YOUR INSTRUCTIONS ::
Repeat every record below exactly as written.

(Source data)
Start of Block

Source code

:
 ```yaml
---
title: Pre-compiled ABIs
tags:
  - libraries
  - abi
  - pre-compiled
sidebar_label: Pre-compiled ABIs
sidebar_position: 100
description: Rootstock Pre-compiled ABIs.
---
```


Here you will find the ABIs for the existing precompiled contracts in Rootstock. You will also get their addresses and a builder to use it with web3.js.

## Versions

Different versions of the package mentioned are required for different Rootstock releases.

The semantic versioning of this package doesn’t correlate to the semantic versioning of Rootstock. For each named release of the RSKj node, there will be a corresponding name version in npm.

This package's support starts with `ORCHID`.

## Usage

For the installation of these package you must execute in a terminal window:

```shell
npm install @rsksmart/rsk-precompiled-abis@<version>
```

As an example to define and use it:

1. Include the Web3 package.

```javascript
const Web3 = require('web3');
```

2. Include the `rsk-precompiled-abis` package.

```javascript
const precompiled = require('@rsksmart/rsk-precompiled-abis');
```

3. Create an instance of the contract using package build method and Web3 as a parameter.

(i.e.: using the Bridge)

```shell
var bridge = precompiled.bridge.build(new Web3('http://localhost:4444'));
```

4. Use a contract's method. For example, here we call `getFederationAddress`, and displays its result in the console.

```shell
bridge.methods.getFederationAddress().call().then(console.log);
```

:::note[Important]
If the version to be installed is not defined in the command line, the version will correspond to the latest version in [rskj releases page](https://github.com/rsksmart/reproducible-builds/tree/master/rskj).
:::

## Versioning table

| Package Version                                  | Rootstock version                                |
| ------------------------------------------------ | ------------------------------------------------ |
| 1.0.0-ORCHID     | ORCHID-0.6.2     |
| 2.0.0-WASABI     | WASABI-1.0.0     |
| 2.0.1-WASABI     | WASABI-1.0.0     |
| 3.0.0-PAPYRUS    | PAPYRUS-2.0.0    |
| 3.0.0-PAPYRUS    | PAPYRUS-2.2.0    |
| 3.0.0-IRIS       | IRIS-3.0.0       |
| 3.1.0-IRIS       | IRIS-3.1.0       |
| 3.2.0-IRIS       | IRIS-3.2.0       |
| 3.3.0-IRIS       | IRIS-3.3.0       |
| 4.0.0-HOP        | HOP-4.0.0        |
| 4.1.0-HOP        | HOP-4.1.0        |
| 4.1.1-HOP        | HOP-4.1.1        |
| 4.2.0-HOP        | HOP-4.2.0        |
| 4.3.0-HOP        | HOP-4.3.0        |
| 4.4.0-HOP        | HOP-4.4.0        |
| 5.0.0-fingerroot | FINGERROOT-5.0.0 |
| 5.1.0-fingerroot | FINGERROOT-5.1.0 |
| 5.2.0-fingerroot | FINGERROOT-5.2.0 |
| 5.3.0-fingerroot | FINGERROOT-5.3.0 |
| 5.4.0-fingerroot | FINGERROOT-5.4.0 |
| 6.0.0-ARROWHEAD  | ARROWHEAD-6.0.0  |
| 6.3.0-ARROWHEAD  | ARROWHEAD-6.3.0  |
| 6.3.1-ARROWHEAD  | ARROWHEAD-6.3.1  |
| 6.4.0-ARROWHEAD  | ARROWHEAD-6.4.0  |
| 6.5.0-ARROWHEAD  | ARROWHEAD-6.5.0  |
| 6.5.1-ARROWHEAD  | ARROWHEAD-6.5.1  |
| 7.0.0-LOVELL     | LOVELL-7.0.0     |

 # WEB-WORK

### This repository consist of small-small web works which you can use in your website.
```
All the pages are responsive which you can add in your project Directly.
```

End of Block

RESPONSE BOX ::
Source code

:
 ```yaml
---
title: Pre-compiled ABIs
tags:
  - libraries
  - abi
  - pre-compiled
sidebar_label: Pre-compiled ABIs
sidebar_position: 100
description: Rootstock Pre-compiled ABIs.
---
```


Here you will find the ABIs for the existing precompiled contracts in Rootstock. You will also get their addresses and a builder to use it with web3.js.

## Versions

Different versions of the package mentioned are required for different Rootstock releases.

The semantic versioning of this package doesn’t correlate to the semantic versioning of Rootstock. For each named release of the RSKj node, there will be a corresponding name version in npm.

This package's support starts with `ORCHID`.

## Usage

For the installation of these package you must execute in a terminal window:

```shell
npm install @rsksmart/rsk-precompiled-abis@<version>
```

As an example to define and use it:

1. Include the Web3 package.

```javascript
const Web3 = require('web3');
```

2. Include the `rsk-precompiled-abis` package.

```javascript
const precompiled = require('@rsksmart/rsk-precompiled-abis');
```

3. Create an instance of the contract using package build method and Web3 as a parameter.

(i.e.: using the Bridge)

```shell
var bridge = precompiled.bridge.build(new Web3('http://localhost:4444'));
```

4. Use a contract's method. For example, here we call `getFederationAddress`, and displays its result in the console.

```shell
bridge.methods.getFederationAddress().call().then(console.log);
```

:::note[Important]
If the version to be installed is not defined in the command line, the version will correspond to the latest version in [rskj releases page](https://github.com/rsksmart/reproducible-builds/tree/master/rskj).
:::

## Versioning table

| Package Version                                  | Rootstock version                                |
| ------------------------------------------------ | ------------------------------------------------ |
| 1.0.0-ORCHID     | ORCHID-0.6.2     |
| 2.0.0-WASABI     | WASABI-1.0.0     |
| 2.0.1-WASABI     | WASABI-1.0.0     |
| 3.0.0-PAPYRUS    | PAPYRUS-2.0.0    |
| 3.0.0-PAPYRUS    | PAPYRUS-2.2.0    |
| 3.0.0-IRIS       | IRIS-3.0.0       |
| 3.1.0-IRIS       | IRIS-3.1.0       |
| 3.2.0-IRIS       | IRIS-3.2.0       |
| 3.3.0-IRIS       | IRIS-3.3.0       |
| 4.0.0-HOP        | HOP-4.0.0        |
| 4.1.0-HOP        | HOP-4.1.0        |
| 4.1.1-HOP        | HOP-4.1.1        |
| 4.2.0-HOP        | HOP-4.2.0        |
| 4.3.0-HOP        | HOP-4.3.0        |
| 4.4.0-HOP        | HOP-4.4.0        |
| 5.0.0-fingerroot | FINGERROOT-5.0.0 |
| 5.1.0-fingerroot | FINGERROOT-5.1.0 |
| 5.2.0-fingerroot | FINGERROOT-5.2.0 |
| 5.3.0-fingerroot | FINGERROOT-5.3.0 |
| 5.4.0-fingerroot | FINGERROOT-5.4.0 |
| 6.0.0-ARROWHEAD  | ARROWHEAD-6.0.0  |
| 6.3.0-ARROWHEAD  | ARROWHEAD-6.3.0  |
| 6.3.1-ARROWHEAD  | ARROWHEAD-6.3.1  |
| 6.4.0-ARROWHEAD  | ARROWHEAD-6.4.0  |
| 6.5.0-ARROWHEAD  | ARROWHEAD-6.5.0  |
| 6.5.1-ARROWHEAD  | ARROWHEAD-6.5.1  |
| 7.0.0-LOVELL     | LOVELL-7.0.0     |

 # WEB-WORK

### This repository consist of small-small web works which you can use in your website.
```
All the pages are responsive which you can add in your project Directly.
```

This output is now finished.